I saw a video today, on the internet, with a caption "You're going to nostalgia so hard, you have no idea."
Verbing nostalgia aside, the caption was correct. If you're interested, the video can be found here.
This set off a chain reaction that began with me googling every John Hughes movie ever made, and culminated in my watching The Goonies again, some 20 or so years after the first time.
It is still as awesome as it ever was. I nostalgied quite hard.
I cannot remember the first time I watched The Goonies. I want it to be in the summer of '86 or '87, maybe. I want it to have been in the club house of the Cascade Golf and Tennis Club, where, every Thursday, they would project, on a ratty pull-down screen, a movie. As soon as it was dark enough (it was never really dark enough in the summer) they would pull the blinds, shrouding the wood paneled hall in half light, that magical, early evening half light of the northern latitudes summer, and open the golf course cantine, purveyor of one-cent Swedish berries and soda pops, Mr. Freeze, and potato chips. The goal, for us kiddies, was to purchase a dollar's worth of Swedish berries, and consume all one hundred of them without vomiting. Not so easily done. To manage this was to pass a rite of sorts, to become one of the big kids, a precursor to more solemn rites of manhood to come later, most involving matches, or perhaps firecrackers, and swear words in French.

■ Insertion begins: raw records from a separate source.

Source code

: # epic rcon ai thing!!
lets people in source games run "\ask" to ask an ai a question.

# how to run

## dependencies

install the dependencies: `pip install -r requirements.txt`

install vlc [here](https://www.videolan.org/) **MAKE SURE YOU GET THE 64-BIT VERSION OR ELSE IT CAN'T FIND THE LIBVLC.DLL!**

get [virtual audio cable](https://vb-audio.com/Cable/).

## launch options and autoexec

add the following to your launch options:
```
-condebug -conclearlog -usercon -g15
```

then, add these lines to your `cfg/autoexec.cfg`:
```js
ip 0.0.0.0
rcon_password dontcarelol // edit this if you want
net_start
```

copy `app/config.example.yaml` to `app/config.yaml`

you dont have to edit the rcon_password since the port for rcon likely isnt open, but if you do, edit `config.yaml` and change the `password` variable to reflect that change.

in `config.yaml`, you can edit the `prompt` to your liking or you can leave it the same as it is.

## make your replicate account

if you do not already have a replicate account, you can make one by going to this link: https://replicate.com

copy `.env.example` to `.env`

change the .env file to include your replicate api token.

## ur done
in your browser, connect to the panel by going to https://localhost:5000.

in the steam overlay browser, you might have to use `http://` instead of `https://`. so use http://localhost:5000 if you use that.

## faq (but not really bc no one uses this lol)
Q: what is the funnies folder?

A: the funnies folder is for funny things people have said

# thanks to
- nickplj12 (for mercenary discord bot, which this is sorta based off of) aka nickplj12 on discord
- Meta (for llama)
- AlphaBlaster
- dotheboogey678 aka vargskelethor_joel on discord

However, the real magic started when the projector, its two reels cutting an iconic silhouette in the gloom, was turned on. A beam of light cut the dusty air, and the soft ratchetting ch-ch-ch of the film in the sprockets filled the anticipation laden silence.
This is how I want to have seen The Goonies for the first time. And there stands a good chance that it is how I saw it for the first time. I'm certain I've seen it many times after, on VHS, on lazy summer afternoons, filled with pirates and fat kids, adventure and Italian counterfeiters.
I still, to this day, cannot walk into a movie theatre without hearing the soft noise of a projector in my head, without seeing the half-light of the Cascade Golf and Tennis Club house, and without wanting one hundred Swedish berries, to prove that I am almost a man.